EXTRACTED RECORDS
----------------

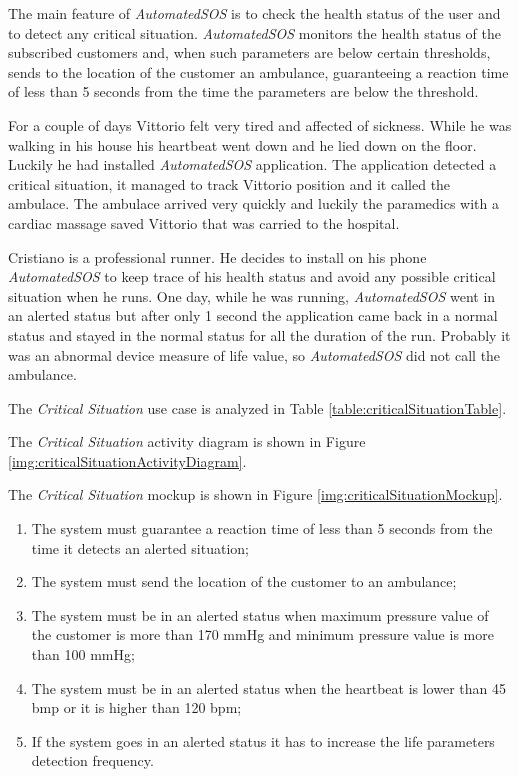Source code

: The main feature of \textit{AutomatedSOS} is to check the health status of the user and to detect any critical situation.
\textit{AutomatedSOS} monitors the health status of the subscribed customers and, when such parameters are below certain thresholds, sends to the location of the customer an ambulance, guaranteeing a reaction time of less than 5 seconds from the time the parameters are below the threshold.

For a couple of days Vittorio felt very tired and affected of sickness. While he was walking in his house his heartbeat went down and he lied down on the floor. Luckily he had installed \textit{AutomatedSOS} application.
The application detected a critical situation, it managed to track Vittorio position and it called the ambulace.
The ambulace arrived very quickly and luckily the paramedics with a cardiac massage saved Vittorio that was carried to the hospital.

Cristiano is a professional runner. He decides to install on his phone \textit{AutomatedSOS} to keep trace of his health status and avoid any possible critical situation when he runs.
One day, while he was running, \textit{AutomatedSOS} went in an alerted status but after only 1 second the application came back in a normal status and stayed in the normal status for all the duration of the run.
Probably it was an abnormal device measure of life value, so \textit{AutomatedSOS} did not call the ambulance.

The \textit{Critical Situation} use case is analyzed in Table \ref{table:criticalSituationTable}.

The \textit{Critical Situation} activity diagram is shown in Figure \ref{img:criticalSituationActivityDiagram}.

The \textit{Critical Situation} mockup is shown in Figure \ref{img:criticalSituationMockup}.
\clearpage

\begin{enumerate}
  \item The system must guarantee a reaction time of less than 5 seconds from the time it detects an alerted situation;
  \item The system must send the location of the customer to an ambulance;
  \item The system must be in an alerted status when maximum pressure value of the customer is more than 170 mmHg and minimum pressure value is more than 100 mmHg;
  \item The system must be in an alerted status when the heartbeat is lower than 45 bmp or it is higher than 120 bpm;
  \item If the system goes in an alerted status it has to increase the life parameters detection frequency.
\end{enumerate}

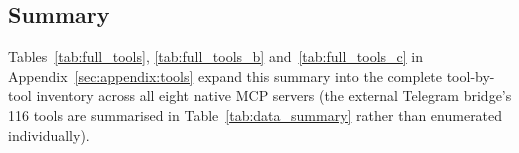 \subsection{Summary}\label{sec:data:summary}



Tables~\ref{tab:full_tools}, \ref{tab:full_tools_b} and~\ref{tab:full_tools_c} in Appendix~\ref{sec:appendix:tools} expand this summary into the complete tool-by-tool inventory across all eight native MCP servers (the external Telegram bridge's 116 tools are summarised in Table~\ref{tab:data_summary} rather than enumerated individually).
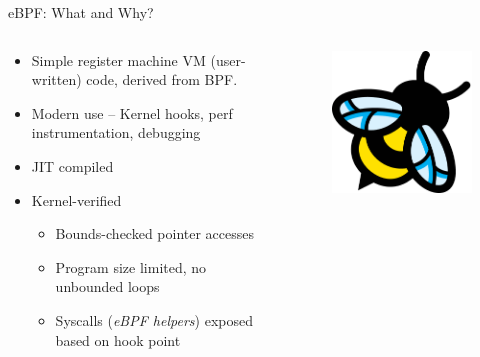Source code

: \documentclass[aspectratio=169,xcolor={dvipsnames}
]{beamer}
\begin{document}
\begin{frame}{eBPF: What and Why?}
	\begin{columns}
		\begin{column}{0.6\linewidth}
			\begin{itemize}
				\item Simple register machine VM (user-written) code, derived from BPF.
				\item Modern use -- Kernel hooks, perf instrumentation, debugging
				\item JIT compiled
				\item Kernel-verified
				\begin{itemize}
					\item Bounds-checked pointer accesses
					\item Program size limited, no unbounded loops
					\item Syscalls (\emph{eBPF helpers}) exposed based on hook point
				\end{itemize}
			\end{itemize}
		\end{column}
		\begin{column}{0.4\linewidth}
			\begin{figure}
				\centering
				\includegraphics[width=0.9\linewidth,keepaspectratio]{images/ebpf}
			\end{figure}
		\end{column}
	\end{columns}
\end{frame}
\end{document}
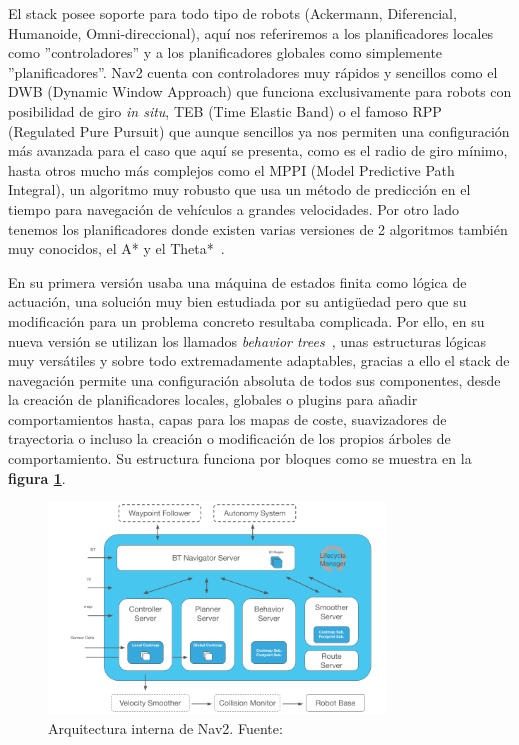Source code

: El stack posee soporte para todo tipo de robots (Ackermann, Diferencial, Humanoide, Omni-direccional), aquí nos referiremos a los planificadores locales
como ''controladores'' y a los planificadores globales como simplemente ''planificadores''. Nav2 cuenta con controladores muy rápidos y 
sencillos como el DWB (Dynamic Window Approach) que funciona exclusivamente para robots con posibilidad de giro \textit{in situ}, TEB 
(Time Elastic Band) o el famoso RPP (Regulated Pure Pursuit) que aunque sencillos ya nos permiten una configuración más avanzada
para el caso que aquí se presenta, como es el radio de giro mínimo, hasta otros mucho más complejos como el MPPI (Model Predictive Path Integral), un algoritmo 
muy robusto que usa un método de predicción en el tiempo para navegación de vehículos a grandes velocidades. Por otro lado tenemos los 
planificadores donde existen varias versiones de 2 algoritmos también muy conocidos, el A* y el Theta*~\cite{sun2023path}.

En su primera versión usaba una máquina de estados finita como lógica de actuación, una solución muy bien estudiada por su antigüedad
pero que su modificación para un problema concreto resultaba complicada. Por ello, en su nueva versión se utilizan los llamados 
\textit{behavior trees}~\cite{colledanchise2018behavior}, unas estructuras lógicas muy versátiles y sobre todo extremadamente adaptables, 
gracias a ello el stack de navegación permite una configuración absoluta de todos sus componentes, desde la creación de planificadores locales, globales o
plugins para añadir comportamientos hasta, capas para los mapas de coste, suavizadores de trayectoria o incluso la creación o modificación de los 
propios árboles de comportamiento. Su estructura funciona por bloques como se muestra en la  \textbf{figura \ref{fig:nav2_arch}}.
\begin{figure}[h]
    \centering
    \includegraphics[width=0.8\textwidth]{images/nav2_architecture.png}
    \caption{Arquitectura interna de Nav2. Fuente:~\cite{nav2}}
    \label{fig:nav2_arch}
\end{figure}
\newpage
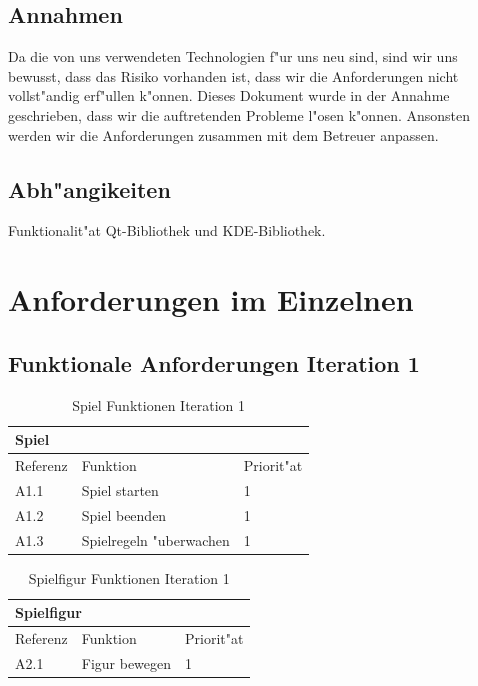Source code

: \subsection{Annahmen}
Da die von uns verwendeten Technologien f"ur uns neu sind, sind wir uns bewusst, dass das Risiko vorhanden ist, dass wir
die Anforderungen nicht vollst"andig erf"ullen k"onnen. Dieses Dokument wurde in der Annahme geschrieben, dass wir die
auftretenden Probleme l"osen k"onnen. Ansonsten werden wir die Anforderungen zusammen mit dem Betreuer anpassen.

\subsection{Abh"angikeiten}
Funktionalit"at Qt-Bibliothek und KDE-Bibliothek.

\section{Anforderungen im Einzelnen}

\subsection{Funktionale Anforderungen Iteration 1}


\begin{table}[H]
  \begin{center}
    \begin{tabular}{|p{20mm}| p{85mm}| p{20mm}|}
    \multicolumn{3}{l}{\textbf{Spiel}} \\
    \hline Referenz & Funktion & Priorit"at \\
    \hline A1.1 & Spiel starten & 1 \\
    \hline A1.2 & Spiel beenden & 1 \\
    \hline A1.3 & Spielregeln "uberwachen & 1 \\
    \hline
    \end{tabular}
  \end{center}
  \caption{Spiel Funktionen Iteration 1}
\end{table}

\begin{table}[H]
  \begin{center}
    \begin{tabular}{|p{20mm}|p{85mm}|p{20mm}|}
    \multicolumn{3}{l}{\textbf{Spielfigur}} \\
    \hline Referenz & Funktion & Priorit"at \\
    \hline A2.1 & Figur bewegen & 1 \\
    \hline
    \end{tabular}
  \end{center}
  \caption{Spielfigur Funktionen Iteration 1}
\end{table}


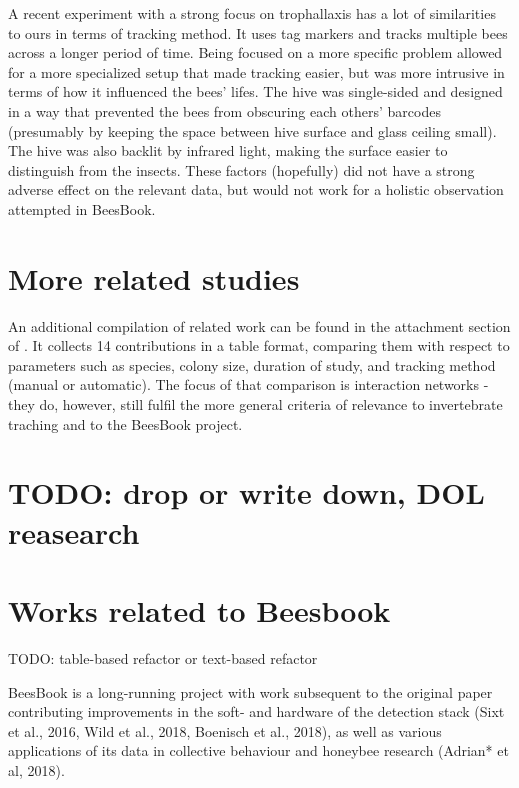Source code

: 
A recent experiment with a strong focus on trophallaxis
\citep{gernat_automated_2018} has a lot of similarities to ours in terms of
tracking method. It uses tag markers and tracks multiple bees across a longer
period of time. Being focused on a more specific problem allowed for a more
specialized setup that made tracking easier, but was more intrusive in terms of
how it influenced the bees’ lifes. The hive was single-sided and designed in a
way that prevented the bees from obscuring each others’ barcodes (presumably by
keeping the space between hive surface and glass ceiling small). The hive was
also backlit by infrared light, making the surface easier to distinguish from
the insects. These factors (hopefully) did not have a strong adverse effect on
the relevant data, but would not work for a holistic observation attempted in
BeesBook.

\section{More related studies}

An additional compilation of related work can be found in the attachment section
of \citep{schlegel_temporal_2017}. It collects 14 contributions in a table
format, comparing them with respect to parameters such as species, colony size,
duration of study, and tracking method (manual or automatic). The focus of that
comparison is interaction networks - they do, however, still fulfil the more
general criteria of relevance to invertebrate traching and to the BeesBook project.

\section{TODO: drop or write down, DOL reasearch} 


\section{Works related to Beesbook} 

TODO: table-based refactor or text-based refactor

BeesBook is a long-running project with work subsequent to the original paper
contributing improvements in the soft- and hardware of the detection stack (Sixt
et al., 2016, Wild et al., 2018, Boenisch et al., 2018), as well as various
applications of its data in collective behaviour and honeybee research (Adrian*
et al, 2018).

----------------

EXERCISE REQUIREMENTS
Copy the data verbatim, skipping any image it holds.

SOLUTION FOR THIS TASK
Source code

: The main feature of \textit{AutomatedSOS} is to check the health status of the user and to detect any critical situation.
\textit{AutomatedSOS} monitors the health status of the subscribed customers and, when such parameters are below certain thresholds, sends to the location of the customer an ambulance, guaranteeing a reaction time of less than 5 seconds from the time the parameters are below the threshold.

For a couple of days Vittorio felt very tired and affected of sickness. While he was walking in his house his heartbeat went down and he lied down on the floor. Luckily he had installed \textit{AutomatedSOS} application.
The application detected a critical situation, it managed to track Vittorio position and it called the ambulace.
The ambulace arrived very quickly and luckily the paramedics with a cardiac massage saved Vittorio that was carried to the hospital.

Cristiano is a professional runner. He decides to install on his phone \textit{AutomatedSOS} to keep trace of his health status and avoid any possible critical situation when he runs.
One day, while he was running, \textit{AutomatedSOS} went in an alerted status but after only 1 second the application came back in a normal status and stayed in the normal status for all the duration of the run.
Probably it was an abnormal device measure of life value, so \textit{AutomatedSOS} did not call the ambulance.

The \textit{Critical Situation} use case is analyzed in Table \ref{table:criticalSituationTable}.

The \textit{Critical Situation} activity diagram is shown in Figure \ref{img:criticalSituationActivityDiagram}.

The \textit{Critical Situation} mockup is shown in Figure \ref{img:criticalSituationMockup}.
\clearpage

\begin{enumerate}
  \item The system must guarantee a reaction time of less than 5 seconds from the time it detects an alerted situation;
  \item The system must send the location of the customer to an ambulance;
  \item The system must be in an alerted status when maximum pressure value of the customer is more than 170 mmHg and minimum pressure value is more than 100 mmHg;
  \item The system must be in an alerted status when the heartbeat is lower than 45 bmp or it is higher than 120 bpm;
  \item If the system goes in an alerted status it has to increase the life parameters detection frequency.
\end{enumerate}

 \subsection{Summary}\label{sec:data:summary}



Tables~\ref{tab:full_tools}, \ref{tab:full_tools_b} and~\ref{tab:full_tools_c} in Appendix~\ref{sec:appendix:tools} expand this summary into the complete tool-by-tool inventory across all eight native MCP servers (the external Telegram bridge's 116 tools are summarised in Table~\ref{tab:data_summary} rather than enumerated individually).
Source code

: \documentclass[aspectratio=169,xcolor={dvipsnames}
]{beamer}
\begin{document}
\begin{frame}{eBPF: What and Why?}
	\begin{columns}
		\begin{column}{0.6\linewidth}
			\begin{itemize}
				\item Simple register machine VM (user-written) code, derived from BPF.
				\item Modern use -- Kernel hooks, perf instrumentation, debugging
				\item JIT compiled
				\item Kernel-verified
				\begin{itemize}
					\item Bounds-checked pointer accesses
					\item Program size limited, no unbounded loops
					\item Syscalls (\emph{eBPF helpers}) exposed based on hook point
				\end{itemize}
			\end{itemize}
		\end{column}
		\begin{column}{0.4\linewidth}
			\begin{figure}
				\centering
				\includegraphics[width=0.9\linewidth,keepaspectratio]{images/ebpf}
			\end{figure}
		\end{column}
	\end{columns}
\end{frame}
\end{document}
Source code

: El stack posee soporte para todo tipo de robots (Ackermann, Diferencial, Humanoide, Omni-direccional), aquí nos referiremos a los planificadores locales
como ''controladores'' y a los planificadores globales como simplemente ''planificadores''. Nav2 cuenta con controladores muy rápidos y 
sencillos como el DWB (Dynamic Window Approach) que funciona exclusivamente para robots con posibilidad de giro \textit{in situ}, TEB 
(Time Elastic Band) o el famoso RPP (Regulated Pure Pursuit) que aunque sencillos ya nos permiten una configuración más avanzada
para el caso que aquí se presenta, como es el radio de giro mínimo, hasta otros mucho más complejos como el MPPI (Model Predictive Path Integral), un algoritmo 
muy robusto que usa un método de predicción en el tiempo para navegación de vehículos a grandes velocidades. Por otro lado tenemos los 
planificadores donde existen varias versiones de 2 algoritmos también muy conocidos, el A* y el Theta*~\cite{sun2023path}.

En su primera versión usaba una máquina de estados finita como lógica de actuación, una solución muy bien estudiada por su antigüedad
pero que su modificación para un problema concreto resultaba complicada. Por ello, en su nueva versión se utilizan los llamados 
\textit{behavior trees}~\cite{colledanchise2018behavior}, unas estructuras lógicas muy versátiles y sobre todo extremadamente adaptables, 
gracias a ello el stack de navegación permite una configuración absoluta de todos sus componentes, desde la creación de planificadores locales, globales o
plugins para añadir comportamientos hasta, capas para los mapas de coste, suavizadores de trayectoria o incluso la creación o modificación de los 
propios árboles de comportamiento. Su estructura funciona por bloques como se muestra en la  \textbf{figura \ref{fig:nav2_arch}}.
\begin{figure}[h]
    \centering
    \includegraphics[width=0.8\textwidth]{images/nav2_architecture.png}
    \caption{Arquitectura interna de Nav2. Fuente:~\cite{nav2}}
    \label{fig:nav2_arch}
\end{figure}
\newpage
Source code

: \subsection{Annahmen}
Da die von uns verwendeten Technologien f"ur uns neu sind, sind wir uns bewusst, dass das Risiko vorhanden ist, dass wir
die Anforderungen nicht vollst"andig erf"ullen k"onnen. Dieses Dokument wurde in der Annahme geschrieben, dass wir die
auftretenden Probleme l"osen k"onnen. Ansonsten werden wir die Anforderungen zusammen mit dem Betreuer anpassen.

\subsection{Abh"angikeiten}
Funktionalit"at Qt-Bibliothek und KDE-Bibliothek.

\section{Anforderungen im Einzelnen}

\subsection{Funktionale Anforderungen Iteration 1}


\begin{table}[H]
  \begin{center}
    \begin{tabular}{|p{20mm}| p{85mm}| p{20mm}|}
    \multicolumn{3}{l}{\textbf{Spiel}} \\
    \hline Referenz & Funktion & Priorit"at \\
    \hline A1.1 & Spiel starten & 1 \\
    \hline A1.2 & Spiel beenden & 1 \\
    \hline A1.3 & Spielregeln "uberwachen & 1 \\
    \hline
    \end{tabular}
  \end{center}
  \caption{Spiel Funktionen Iteration 1}
\end{table}

\begin{table}[H]
  \begin{center}
    \begin{tabular}{|p{20mm}|p{85mm}|p{20mm}|}
    \multicolumn{3}{l}{\textbf{Spielfigur}} \\
    \hline Referenz & Funktion & Priorit"at \\
    \hline A2.1 & Figur bewegen & 1 \\
    \hline
    \end{tabular}
  \end{center}
  \caption{Spielfigur Funktionen Iteration 1}
\end{table}


Source code

: 
A recent experiment with a strong focus on trophallaxis
\citep{gernat_automated_2018} has a lot of similarities to ours in terms of
tracking method. It uses tag markers and tracks multiple bees across a longer
period of time. Being focused on a more specific problem allowed for a more
specialized setup that made tracking easier, but was more intrusive in terms of
how it influenced the bees’ lifes. The hive was single-sided and designed in a
way that prevented the bees from obscuring each others’ barcodes (presumably by
keeping the space between hive surface and glass ceiling small). The hive was
also backlit by infrared light, making the surface easier to distinguish from
the insects. These factors (hopefully) did not have a strong adverse effect on
the relevant data, but would not work for a holistic observation attempted in
BeesBook.

\section{More related studies}

An additional compilation of related work can be found in the attachment section
of \citep{schlegel_temporal_2017}. It collects 14 contributions in a table
format, comparing them with respect to parameters such as species, colony size,
duration of study, and tracking method (manual or automatic). The focus of that
comparison is interaction networks - they do, however, still fulfil the more
general criteria of relevance to invertebrate traching and to the BeesBook project.

\section{TODO: drop or write down, DOL reasearch} 


\section{Works related to Beesbook} 

TODO: table-based refactor or text-based refactor

BeesBook is a long-running project with work subsequent to the original paper
contributing improvements in the soft- and hardware of the detection stack (Sixt
et al., 2016, Wild et al., 2018, Boenisch et al., 2018), as well as various
applications of its data in collective behaviour and honeybee research (Adrian*
et al, 2018).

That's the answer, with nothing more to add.